According to a research report published in Journal of General Internal Medicine, researchers looked at weekly medical claims from commercially insured Americans and found that the median weekly rate of mammogram screenings for breast cancer dropped 96 percent in April 2020. Before the declaration of the pandemic as a national emergency on March 13, 2020, the median weekly rate of mammogram screenings was 87.8 women per 10,000 beneficiaries. In April, when much of the country was shut down by shelter-in-place orders, that number dropped to 6.9 women per 10,000 beneficiaries.
By July, that number was still below pre-pandemic levels, but had rebounded tp 88.2 screenings per 10,000 beneficiaries, the report says,
During the same period colonoscopy screenings dropped by 95 percent from 15.1 screenings per 10,000 beneficiaries to 0.9 per 10,000. By the end of July that number had rebounded a bit to 12.6 per 10,000 beneficiaries, the report says.
The report also looked at a demographic data for the screenings and found a sharper decline in the highest-income quartile counties compared to the lowest-quartile counties studied.

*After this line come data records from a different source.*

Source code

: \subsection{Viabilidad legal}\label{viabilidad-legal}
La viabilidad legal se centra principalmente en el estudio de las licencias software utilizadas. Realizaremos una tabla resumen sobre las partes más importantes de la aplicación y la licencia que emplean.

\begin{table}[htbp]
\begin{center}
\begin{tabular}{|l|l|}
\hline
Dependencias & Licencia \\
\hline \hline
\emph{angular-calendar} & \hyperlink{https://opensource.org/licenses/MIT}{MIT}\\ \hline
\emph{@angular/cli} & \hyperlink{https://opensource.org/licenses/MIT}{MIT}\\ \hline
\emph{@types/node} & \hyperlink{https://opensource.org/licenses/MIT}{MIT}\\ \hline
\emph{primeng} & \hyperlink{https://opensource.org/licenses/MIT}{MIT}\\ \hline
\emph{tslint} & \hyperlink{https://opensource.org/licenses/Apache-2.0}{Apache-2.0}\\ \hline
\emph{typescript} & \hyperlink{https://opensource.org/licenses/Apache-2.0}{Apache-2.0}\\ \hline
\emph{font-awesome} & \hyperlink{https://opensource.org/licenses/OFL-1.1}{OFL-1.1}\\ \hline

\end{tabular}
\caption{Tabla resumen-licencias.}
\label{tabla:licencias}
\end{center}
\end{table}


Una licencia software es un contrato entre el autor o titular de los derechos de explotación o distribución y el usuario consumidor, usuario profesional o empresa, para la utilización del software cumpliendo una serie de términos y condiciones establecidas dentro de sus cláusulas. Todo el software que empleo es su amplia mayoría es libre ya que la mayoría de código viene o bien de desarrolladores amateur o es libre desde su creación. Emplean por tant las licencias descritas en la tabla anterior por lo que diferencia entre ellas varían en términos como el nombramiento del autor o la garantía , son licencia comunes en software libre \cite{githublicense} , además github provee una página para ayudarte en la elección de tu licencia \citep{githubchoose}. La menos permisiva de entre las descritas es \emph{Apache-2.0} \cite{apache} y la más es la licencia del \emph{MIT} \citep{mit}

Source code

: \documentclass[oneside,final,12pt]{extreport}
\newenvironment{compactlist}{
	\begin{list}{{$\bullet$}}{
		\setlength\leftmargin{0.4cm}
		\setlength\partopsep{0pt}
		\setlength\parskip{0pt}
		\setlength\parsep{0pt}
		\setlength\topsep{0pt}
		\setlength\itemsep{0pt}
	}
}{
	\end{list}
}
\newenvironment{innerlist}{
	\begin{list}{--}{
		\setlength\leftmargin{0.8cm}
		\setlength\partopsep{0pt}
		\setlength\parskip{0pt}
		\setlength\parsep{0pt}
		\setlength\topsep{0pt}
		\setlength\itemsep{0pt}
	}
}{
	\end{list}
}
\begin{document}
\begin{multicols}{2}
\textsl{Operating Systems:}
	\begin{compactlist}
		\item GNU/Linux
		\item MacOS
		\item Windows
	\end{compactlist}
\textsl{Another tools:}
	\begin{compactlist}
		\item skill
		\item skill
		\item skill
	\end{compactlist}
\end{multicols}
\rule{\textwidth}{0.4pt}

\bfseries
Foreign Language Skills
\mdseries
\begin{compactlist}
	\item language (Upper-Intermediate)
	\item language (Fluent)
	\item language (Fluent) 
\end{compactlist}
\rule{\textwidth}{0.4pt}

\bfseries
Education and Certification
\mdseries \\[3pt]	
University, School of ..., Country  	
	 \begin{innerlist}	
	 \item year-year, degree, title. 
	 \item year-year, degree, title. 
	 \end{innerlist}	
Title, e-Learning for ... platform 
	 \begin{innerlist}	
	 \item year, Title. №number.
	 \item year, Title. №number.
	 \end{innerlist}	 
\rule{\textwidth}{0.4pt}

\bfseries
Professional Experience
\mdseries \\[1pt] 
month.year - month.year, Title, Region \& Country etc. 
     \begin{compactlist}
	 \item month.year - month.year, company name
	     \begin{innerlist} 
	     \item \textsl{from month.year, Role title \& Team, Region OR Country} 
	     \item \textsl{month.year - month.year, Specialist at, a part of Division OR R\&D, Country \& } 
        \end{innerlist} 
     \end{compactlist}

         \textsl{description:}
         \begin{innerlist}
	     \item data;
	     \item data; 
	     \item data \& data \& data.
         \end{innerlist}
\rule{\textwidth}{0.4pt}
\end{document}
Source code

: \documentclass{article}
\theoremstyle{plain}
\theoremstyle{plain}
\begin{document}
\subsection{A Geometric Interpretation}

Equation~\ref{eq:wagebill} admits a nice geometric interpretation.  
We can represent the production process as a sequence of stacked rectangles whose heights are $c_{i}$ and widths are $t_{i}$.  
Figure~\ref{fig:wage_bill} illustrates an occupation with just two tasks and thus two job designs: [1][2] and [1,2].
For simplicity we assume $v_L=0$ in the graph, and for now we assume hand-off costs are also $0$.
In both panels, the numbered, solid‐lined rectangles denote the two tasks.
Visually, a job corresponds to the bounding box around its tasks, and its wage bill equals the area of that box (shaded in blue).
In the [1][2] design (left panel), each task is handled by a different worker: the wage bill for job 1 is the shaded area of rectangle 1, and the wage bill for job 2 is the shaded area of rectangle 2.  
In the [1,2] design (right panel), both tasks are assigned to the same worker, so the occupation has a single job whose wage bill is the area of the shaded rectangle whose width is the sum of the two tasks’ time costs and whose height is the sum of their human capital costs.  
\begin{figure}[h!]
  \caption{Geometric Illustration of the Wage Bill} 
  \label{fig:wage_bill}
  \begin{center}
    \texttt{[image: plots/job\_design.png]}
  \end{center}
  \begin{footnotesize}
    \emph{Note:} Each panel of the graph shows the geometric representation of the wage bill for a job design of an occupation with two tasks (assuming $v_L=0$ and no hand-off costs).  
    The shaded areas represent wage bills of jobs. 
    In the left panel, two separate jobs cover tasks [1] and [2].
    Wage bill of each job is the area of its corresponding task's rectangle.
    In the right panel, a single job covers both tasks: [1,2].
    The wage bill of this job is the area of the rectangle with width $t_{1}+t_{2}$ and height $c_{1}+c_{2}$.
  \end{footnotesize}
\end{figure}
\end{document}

There were not any significant demographic differences when it came to mammograms, according to the report.
The authors noted that the rebound in July coincided with a large spike in COVID-19 cases during the summer months which suggests that healthcare systems were able to reconfigure resources and protocols quickly.
“Early in the pandemic, experts expressed concerns about the potential for a large drop-off in cancer screenings, confirmed by these findings,” the report says. “However, health systems also rapidly responded with protocols and strategies to reopen in an appropriate manner, and this study is the first to document the success of this effort.”